Walsh agreed with Heuser’s assessment. If women are more likely to carry to term pregnancies that are considered high risk, “this may well influence our state-by-state maternal cardiovascular mortality rates that we’ve been keeping such a close eye on,” she said. “The concern would be that states with limitations would see an increase in maternal mortality.”
There may be psychological effects as well. When a fetus is nonviable for any reason, women are offered dilation and curettage to terminate the pregnancy, but depending on what a particular state’s restrictions look like, women may be forced to carry these pregnancies to term, Walsh said. “Forcing women to carry to term pregnancies that are not viable is just appalling and abhorrent.”
And the implications of a loss of abortion access stretch beyond pregnancy itself, as parents may be forced into a situation where they’re providing care for a child born with severe disabilities stemming from a congenital heart defect, for example, but aren’t prepared to do so, Haythe said.

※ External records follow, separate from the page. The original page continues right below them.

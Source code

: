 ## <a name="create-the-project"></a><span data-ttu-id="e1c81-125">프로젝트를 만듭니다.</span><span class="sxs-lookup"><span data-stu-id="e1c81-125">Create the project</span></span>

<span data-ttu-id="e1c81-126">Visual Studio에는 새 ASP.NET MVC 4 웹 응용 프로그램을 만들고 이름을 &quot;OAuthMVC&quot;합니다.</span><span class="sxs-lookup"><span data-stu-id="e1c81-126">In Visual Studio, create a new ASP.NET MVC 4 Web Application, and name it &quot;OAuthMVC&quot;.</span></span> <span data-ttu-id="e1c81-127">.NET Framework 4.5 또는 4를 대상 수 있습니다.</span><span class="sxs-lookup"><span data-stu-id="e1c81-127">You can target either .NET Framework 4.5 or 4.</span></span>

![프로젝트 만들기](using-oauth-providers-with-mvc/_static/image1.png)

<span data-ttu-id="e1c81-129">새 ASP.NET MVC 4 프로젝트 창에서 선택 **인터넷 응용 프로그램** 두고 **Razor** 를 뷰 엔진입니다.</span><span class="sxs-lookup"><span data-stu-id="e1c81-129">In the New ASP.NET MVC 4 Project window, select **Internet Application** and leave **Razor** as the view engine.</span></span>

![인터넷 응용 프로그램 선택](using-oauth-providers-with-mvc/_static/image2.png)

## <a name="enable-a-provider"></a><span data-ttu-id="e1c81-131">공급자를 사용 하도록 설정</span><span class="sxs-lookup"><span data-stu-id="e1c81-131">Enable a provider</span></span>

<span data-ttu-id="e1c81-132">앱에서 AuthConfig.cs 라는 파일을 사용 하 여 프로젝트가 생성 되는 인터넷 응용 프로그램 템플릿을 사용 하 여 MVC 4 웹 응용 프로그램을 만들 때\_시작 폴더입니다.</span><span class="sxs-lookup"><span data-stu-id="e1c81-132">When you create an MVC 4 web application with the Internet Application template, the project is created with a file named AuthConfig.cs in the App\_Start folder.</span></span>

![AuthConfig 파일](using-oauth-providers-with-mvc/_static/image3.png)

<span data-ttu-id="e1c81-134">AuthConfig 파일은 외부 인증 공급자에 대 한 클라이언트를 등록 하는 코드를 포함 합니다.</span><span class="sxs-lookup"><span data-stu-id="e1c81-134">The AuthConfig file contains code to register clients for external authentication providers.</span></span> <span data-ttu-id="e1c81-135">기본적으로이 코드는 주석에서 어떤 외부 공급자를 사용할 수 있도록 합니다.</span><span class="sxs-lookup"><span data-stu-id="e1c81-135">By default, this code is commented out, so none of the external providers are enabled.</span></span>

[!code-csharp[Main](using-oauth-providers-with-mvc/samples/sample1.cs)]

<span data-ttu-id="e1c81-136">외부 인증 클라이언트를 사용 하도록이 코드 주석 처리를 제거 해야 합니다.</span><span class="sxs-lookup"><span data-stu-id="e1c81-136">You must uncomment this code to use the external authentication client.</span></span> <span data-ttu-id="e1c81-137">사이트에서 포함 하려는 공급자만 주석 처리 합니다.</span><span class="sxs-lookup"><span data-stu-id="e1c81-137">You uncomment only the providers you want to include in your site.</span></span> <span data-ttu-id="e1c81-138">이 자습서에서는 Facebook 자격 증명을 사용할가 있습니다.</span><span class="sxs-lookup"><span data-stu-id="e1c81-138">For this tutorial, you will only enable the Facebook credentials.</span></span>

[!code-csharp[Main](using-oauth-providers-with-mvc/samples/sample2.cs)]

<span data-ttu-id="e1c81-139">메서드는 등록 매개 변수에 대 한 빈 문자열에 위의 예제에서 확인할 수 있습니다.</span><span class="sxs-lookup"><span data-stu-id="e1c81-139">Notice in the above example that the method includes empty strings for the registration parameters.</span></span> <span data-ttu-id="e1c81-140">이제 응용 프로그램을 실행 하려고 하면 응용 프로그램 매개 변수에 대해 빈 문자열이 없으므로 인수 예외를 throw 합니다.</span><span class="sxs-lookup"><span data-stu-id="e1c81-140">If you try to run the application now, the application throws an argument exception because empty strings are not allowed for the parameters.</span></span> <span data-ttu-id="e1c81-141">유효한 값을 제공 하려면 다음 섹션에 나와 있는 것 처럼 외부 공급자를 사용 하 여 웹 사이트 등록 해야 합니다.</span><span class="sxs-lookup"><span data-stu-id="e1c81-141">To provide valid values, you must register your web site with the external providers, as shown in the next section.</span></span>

“For people whose contraception fails or who make a mistake or for whatever reason get pregnant and it’s not something they want or it’s not safe, it’s going to be much more challenging, and so it’s going to endanger the lives of those women for sure,” Haythe said. “And it’s going to result in a lot of emotional trauma for women who have to carry fetuses that have congenital heart disease and don’t have the resources to support those children. And it’s not clear to me that the government has any plan to put into action any laws to protect those children and the parents having them to support them through that.”
In the context of this discussion, Heuser stressed the importance of providing clear information to patients about pregnancy and its associated risks, noting that sometimes when physicians tell women they “can’t get pregnant,” they mean they “shouldn’t get pregnant,” a miscommunication that could result in ill-advised pregnancies.
“How we communicate with patients and how we talk about their reproductive lives is also really important even if you’re not a doctor that always does reproductive care,” Heuser said. “I think that reproductive life planning should be part of all medical care and especially care of underlying serious medical conditions, and that’s probably something that we could ask our cardiology colleagues to help us with and refer people who have serious underlying medical conditions to us sooner, so that we can have these conversations with them ahead of time.”
Ultimately, if Roe v. Wade is overturned, Haythe predicted, “I think it will unfortunately not necessarily change the number of abortions that happen. It will just make them more unsafe. It will isolate poor, socioeconomically disadvantaged, and minority populations specifically. And so I think it’s going to be a terrible thing for the country. I think that the idea that more women will die is a real one, and for reasons that are totally unnecessary.”